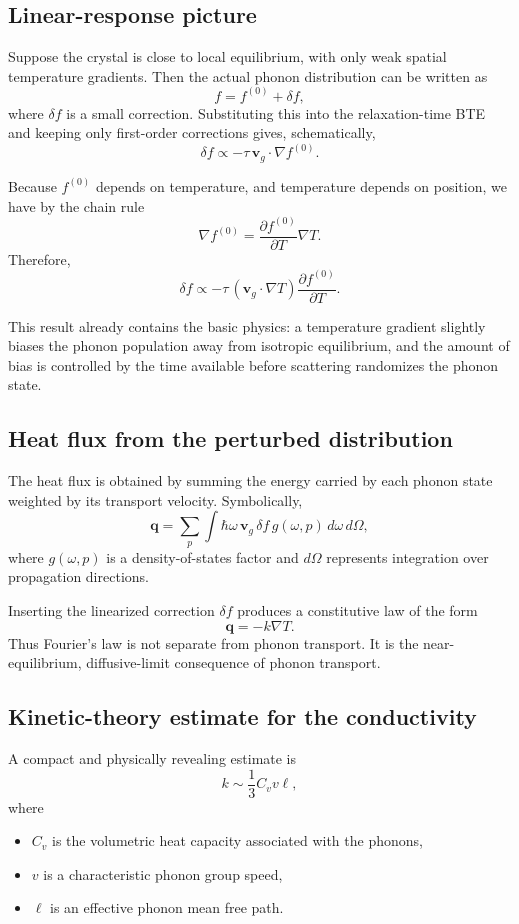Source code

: \documentclass[11pt]{article}
\newcommand{\vvg}{\mathbf{v}_g}
\newcommand{\qvec}{\mathbf{q}}
\begin{document}
\subsection{Linear-response picture}

Suppose the crystal is close to local equilibrium, with only weak spatial temperature gradients. Then the actual phonon distribution can be written as
\[
 f = f^{(0)} + \delta f,
\]
where $\delta f$ is a small correction. Substituting this into the relaxation-time BTE and keeping only first-order corrections gives, schematically,
\[
 \delta f \propto -\tau\, \vvg\cdot \nabla f^{(0)}.
\]

Because $f^{(0)}$ depends on temperature, and temperature depends on position, we have by the chain rule
\[
\nabla f^{(0)} = \frac{\partial f^{(0)}}{\partial T}\nabla T.
\]
Therefore,
\[
 \delta f \propto -\tau\, (\vvg\cdot \nabla T)\frac{\partial f^{(0)}}{\partial T}.
\]

This result already contains the basic physics: a temperature gradient slightly biases the phonon population away from isotropic equilibrium, and the amount of bias is controlled by the time available before scattering randomizes the phonon state.

\subsection{Heat flux from the perturbed distribution}

The heat flux is obtained by summing the energy carried by each phonon state weighted by its transport velocity. Symbolically,
\[
 \qvec = \sum_{p}\int \hbar\omega\, \vvg\, \delta f\, g(\omega,p)\, d\omega\, d\Omega,
\]
where $g(\omega,p)$ is a density-of-states factor and $d\Omega$ represents integration over propagation directions.

Inserting the linearized correction $\delta f$ produces a constitutive law of the form
\[
 \qvec = -k\nabla T.
\]
Thus Fourier's law is not separate from phonon transport. It is the near-equilibrium, diffusive-limit consequence of phonon transport.

\subsection{Kinetic-theory estimate for the conductivity}

A compact and physically revealing estimate is
\[
 k \sim \frac{1}{3} C_v v \ell,
\]
where
\begin{itemize}
    \item $C_v$ is the volumetric heat capacity associated with the phonons,
    \item $v$ is a characteristic phonon group speed,
    \item $\ell$ is an effective phonon mean free path.
\end{itemize}
\end{document}
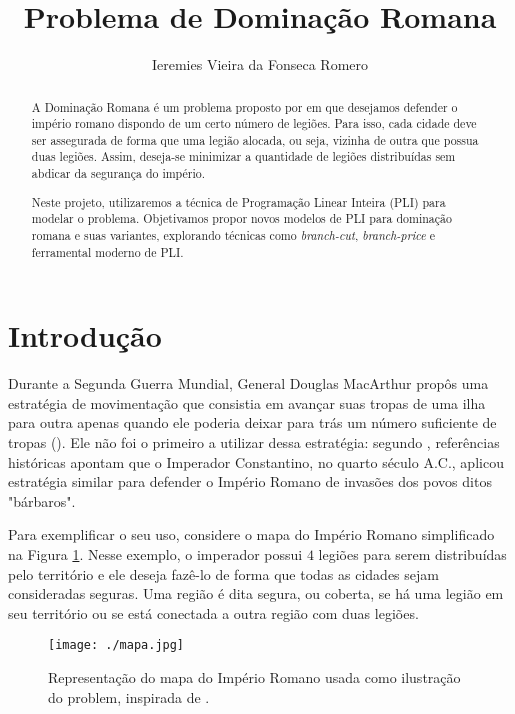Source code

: \documentclass[11pt]{article}
\author{Ieremies Vieira da Fonseca Romero}
\date{}
\title{Problema de Dominação Romana}
\begin{document}
\maketitle
\begin{abstract}
A Dominação Romana é um problema proposto por \textcite{Stewart1999DefendRomanEmpire} em que desejamos defender o império romano dispondo de um certo número de legiões.
Para isso, cada cidade deve ser assegurada de forma que uma legião alocada, ou seja, vizinha de outra que possua duas legiões.
Assim, deseja-se minimizar a quantidade de legiões distribuídas sem abdicar da segurança do império.

Neste projeto, utilizaremos a técnica de Programação Linear Inteira (PLI) para modelar o problema.
Objetivamos propor novos modelos de PLI para dominação romana e suas variantes, explorando técnicas como \emph{branch-cut}, \emph{branch-price} e ferramental moderno de PLI.
\end{abstract}

\section{Introdução}
\label{sec:org65b1d29}
Durante a Segunda Guerra Mundial, General Douglas MacArthur propôs uma estratégia de movimentação que consistia em avançar suas tropas de uma ilha para outra apenas quando ele poderia deixar para trás um número suficiente de tropas (\autocite{Stewart1999DefendRomanEmpire}).
Ele não foi o primeiro a utilizar dessa estratégia: segundo \textcite{Stewart1999DefendRomanEmpire}, referências históricas apontam que o Imperador Constantino, no quarto século A.C., aplicou estratégia similar para defender o Império Romano de invasões dos povos ditos "bárbaros".

Para exemplificar o seu uso, considere o mapa do Império Romano simplificado na Figura \ref{fig:mapa}.
Nesse exemplo, o imperador possui \(4\) legiões para serem distribuídas pelo território e ele deseja fazê-lo de forma que todas as cidades sejam consideradas seguras.
Uma região é dita segura, ou coberta, se há uma legião em seu território ou se está conectada a outra região com duas legiões.

\begin{figure}[htbp]
\centering
\texttt{[image: ./mapa.jpg]}
\caption{\label{fig:mapa}Representação do mapa do Império Romano usada como ilustração do problem, inspirada de \textcite{Stewart1999DefendRomanEmpire}.}
\end{figure}
\end{document}

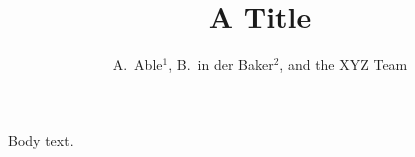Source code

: \documentclass{amsart}
\begin{document}
\title{A Title}
\author{A.~Able$^{1}$, B.~in der Baker$^{2}$, and the XYZ Team}
\address{$^{1}$ Institute of One; $^{2}$ University of Two}
\maketitle
Body text.
\end{document}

== Prompt ==
Your task is to repeat the listing exactly while omitting its pictures.

== Answer space ==
Source code

: \documentclass[11pt]{article}
\newcommand{\vvg}{\mathbf{v}_g}
\newcommand{\qvec}{\mathbf{q}}
\begin{document}
\subsection{Linear-response picture}

Suppose the crystal is close to local equilibrium, with only weak spatial temperature gradients. Then the actual phonon distribution can be written as
\[
 f = f^{(0)} + \delta f,
\]
where $\delta f$ is a small correction. Substituting this into the relaxation-time BTE and keeping only first-order corrections gives, schematically,
\[
 \delta f \propto -\tau\, \vvg\cdot \nabla f^{(0)}.
\]

Because $f^{(0)}$ depends on temperature, and temperature depends on position, we have by the chain rule
\[
\nabla f^{(0)} = \frac{\partial f^{(0)}}{\partial T}\nabla T.
\]
Therefore,
\[
 \delta f \propto -\tau\, (\vvg\cdot \nabla T)\frac{\partial f^{(0)}}{\partial T}.
\]

This result already contains the basic physics: a temperature gradient slightly biases the phonon population away from isotropic equilibrium, and the amount of bias is controlled by the time available before scattering randomizes the phonon state.

\subsection{Heat flux from the perturbed distribution}

The heat flux is obtained by summing the energy carried by each phonon state weighted by its transport velocity. Symbolically,
\[
 \qvec = \sum_{p}\int \hbar\omega\, \vvg\, \delta f\, g(\omega,p)\, d\omega\, d\Omega,
\]
where $g(\omega,p)$ is a density-of-states factor and $d\Omega$ represents integration over propagation directions.

Inserting the linearized correction $\delta f$ produces a constitutive law of the form
\[
 \qvec = -k\nabla T.
\]
Thus Fourier's law is not separate from phonon transport. It is the near-equilibrium, diffusive-limit consequence of phonon transport.

\subsection{Kinetic-theory estimate for the conductivity}

A compact and physically revealing estimate is
\[
 k \sim \frac{1}{3} C_v v \ell,
\]
where
\begin{itemize}
    \item $C_v$ is the volumetric heat capacity associated with the phonons,
    \item $v$ is a characteristic phonon group speed,
    \item $\ell$ is an effective phonon mean free path.
\end{itemize}
\end{document}
Source code

: \documentclass[11pt]{article}
\author{Ieremies Vieira da Fonseca Romero}
\date{}
\title{Problema de Dominação Romana}
\begin{document}
\maketitle
\begin{abstract}
A Dominação Romana é um problema proposto por \textcite{Stewart1999DefendRomanEmpire} em que desejamos defender o império romano dispondo de um certo número de legiões.
Para isso, cada cidade deve ser assegurada de forma que uma legião alocada, ou seja, vizinha de outra que possua duas legiões.
Assim, deseja-se minimizar a quantidade de legiões distribuídas sem abdicar da segurança do império.

Neste projeto, utilizaremos a técnica de Programação Linear Inteira (PLI) para modelar o problema.
Objetivamos propor novos modelos de PLI para dominação romana e suas variantes, explorando técnicas como \emph{branch-cut}, \emph{branch-price} e ferramental moderno de PLI.
\end{abstract}

\section{Introdução}
\label{sec:org65b1d29}
Durante a Segunda Guerra Mundial, General Douglas MacArthur propôs uma estratégia de movimentação que consistia em avançar suas tropas de uma ilha para outra apenas quando ele poderia deixar para trás um número suficiente de tropas (\autocite{Stewart1999DefendRomanEmpire}).
Ele não foi o primeiro a utilizar dessa estratégia: segundo \textcite{Stewart1999DefendRomanEmpire}, referências históricas apontam que o Imperador Constantino, no quarto século A.C., aplicou estratégia similar para defender o Império Romano de invasões dos povos ditos "bárbaros".

Para exemplificar o seu uso, considere o mapa do Império Romano simplificado na Figura \ref{fig:mapa}.
Nesse exemplo, o imperador possui \(4\) legiões para serem distribuídas pelo território e ele deseja fazê-lo de forma que todas as cidades sejam consideradas seguras.
Uma região é dita segura, ou coberta, se há uma legião em seu território ou se está conectada a outra região com duas legiões.

\begin{figure}[htbp]
\centering
\texttt{[image: ./mapa.jpg]}
\caption{\label{fig:mapa}Representação do mapa do Império Romano usada como ilustração do problem, inspirada de \textcite{Stewart1999DefendRomanEmpire}.}
\end{figure}
\end{document}

Source code

: \documentclass{amsart}
\begin{document}
\title{A Title}
\author{A.~Able$^{1}$, B.~in der Baker$^{2}$, and the XYZ Team}
\address{$^{1}$ Institute of One; $^{2}$ University of Two}
\maketitle
Body text.
\end{document}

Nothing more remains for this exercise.